Still, even this family of people which the King had set apart didn’t show the other people how to rejoin the King. They started to take over the other realms claiming they were serving the King. But everyone else despised them. The Sixth realm had become even darker than the other Five realms.

But the King loved the family, and he sent his new-born son, the Prince, to grow up in this family. He hoped that his son would show all six realms a way back to serving the King. But when the Prince was full grown, he looked just like his father, and the whole sixth realm came together against him, and the Five other dark realms came together in agreement that they wanted nothing to do with the Prince or his King, so they had him killed!

Now the tables had turned. All the people were shown for what they truly were: selfish rebels against a good King.  And the Prince who had become one with his people, did not stay dead, but the King  brought him back to the castle where he was brought back to life again! The King was shown to have the power of life over death!

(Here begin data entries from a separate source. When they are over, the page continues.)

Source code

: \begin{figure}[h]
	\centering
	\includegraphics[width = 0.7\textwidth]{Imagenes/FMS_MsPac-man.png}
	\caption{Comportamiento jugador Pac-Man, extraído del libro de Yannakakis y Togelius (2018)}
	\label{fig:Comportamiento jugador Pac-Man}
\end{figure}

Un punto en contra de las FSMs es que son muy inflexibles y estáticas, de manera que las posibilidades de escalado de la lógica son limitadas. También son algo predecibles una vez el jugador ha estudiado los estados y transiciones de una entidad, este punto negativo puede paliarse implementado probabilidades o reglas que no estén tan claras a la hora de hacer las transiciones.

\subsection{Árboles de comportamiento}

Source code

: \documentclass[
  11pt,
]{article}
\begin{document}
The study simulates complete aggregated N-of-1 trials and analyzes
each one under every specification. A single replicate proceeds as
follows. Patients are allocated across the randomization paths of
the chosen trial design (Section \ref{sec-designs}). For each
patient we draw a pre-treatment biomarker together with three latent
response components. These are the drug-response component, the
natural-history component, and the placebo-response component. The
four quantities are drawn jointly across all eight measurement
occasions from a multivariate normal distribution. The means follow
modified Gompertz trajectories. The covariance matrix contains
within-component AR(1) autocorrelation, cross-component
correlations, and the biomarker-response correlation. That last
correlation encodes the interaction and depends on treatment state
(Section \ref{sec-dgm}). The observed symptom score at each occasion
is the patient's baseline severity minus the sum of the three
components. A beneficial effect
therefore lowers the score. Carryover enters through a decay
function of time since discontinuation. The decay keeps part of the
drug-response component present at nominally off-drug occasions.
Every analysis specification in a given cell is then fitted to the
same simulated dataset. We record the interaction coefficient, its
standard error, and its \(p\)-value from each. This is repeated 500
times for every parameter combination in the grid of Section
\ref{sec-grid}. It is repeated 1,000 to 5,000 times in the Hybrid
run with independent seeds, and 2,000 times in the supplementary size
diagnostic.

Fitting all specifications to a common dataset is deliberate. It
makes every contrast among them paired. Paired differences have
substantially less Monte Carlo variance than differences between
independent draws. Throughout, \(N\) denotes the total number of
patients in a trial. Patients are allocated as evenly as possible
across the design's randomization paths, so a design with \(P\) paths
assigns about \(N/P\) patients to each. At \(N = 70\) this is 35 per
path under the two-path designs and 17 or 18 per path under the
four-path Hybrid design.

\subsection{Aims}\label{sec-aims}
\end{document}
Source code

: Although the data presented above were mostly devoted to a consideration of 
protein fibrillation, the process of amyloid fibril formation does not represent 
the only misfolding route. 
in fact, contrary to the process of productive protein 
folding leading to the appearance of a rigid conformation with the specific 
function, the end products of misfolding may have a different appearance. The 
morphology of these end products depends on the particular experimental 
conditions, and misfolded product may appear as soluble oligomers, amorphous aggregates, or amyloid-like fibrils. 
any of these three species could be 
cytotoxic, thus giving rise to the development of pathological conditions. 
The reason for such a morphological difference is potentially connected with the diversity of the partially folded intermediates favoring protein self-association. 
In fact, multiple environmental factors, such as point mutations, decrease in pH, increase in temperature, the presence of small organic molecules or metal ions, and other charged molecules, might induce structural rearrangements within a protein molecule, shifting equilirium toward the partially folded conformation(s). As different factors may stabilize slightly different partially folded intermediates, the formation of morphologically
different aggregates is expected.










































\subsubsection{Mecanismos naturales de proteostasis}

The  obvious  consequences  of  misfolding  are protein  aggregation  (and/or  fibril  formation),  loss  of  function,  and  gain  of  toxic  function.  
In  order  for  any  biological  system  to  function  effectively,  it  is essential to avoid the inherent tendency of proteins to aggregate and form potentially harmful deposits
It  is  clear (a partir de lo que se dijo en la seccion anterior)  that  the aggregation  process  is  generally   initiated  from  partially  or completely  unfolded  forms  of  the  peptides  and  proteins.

The people from all the realms around, the five and the Sixth, heard the news that the Prince had come back to life. Some would never serve the King again, but others resubmitted to the King’s Rule, and they established little pockets of what was now the Seventh realm: The King’s Kingdom. Light started shining in the dark realms again.

Once all was arranged for the King’s reclamation, the King and his Son went out with a huge army to cast out the rebels who refused to rejoin the King and destroyed their lands. All that was left, he gave to those who had returned again to serve him as their King. He made the Seven realms into One realm again: The King’s Kingdom was fully renewed.

The Prince took for himself a Bride from among the people whom he loved so much and he became the new King. He appointed new rulers: faithful ones who would not betray the King who fought for them, and the new King who gave his life for them. They all lived happily ever after.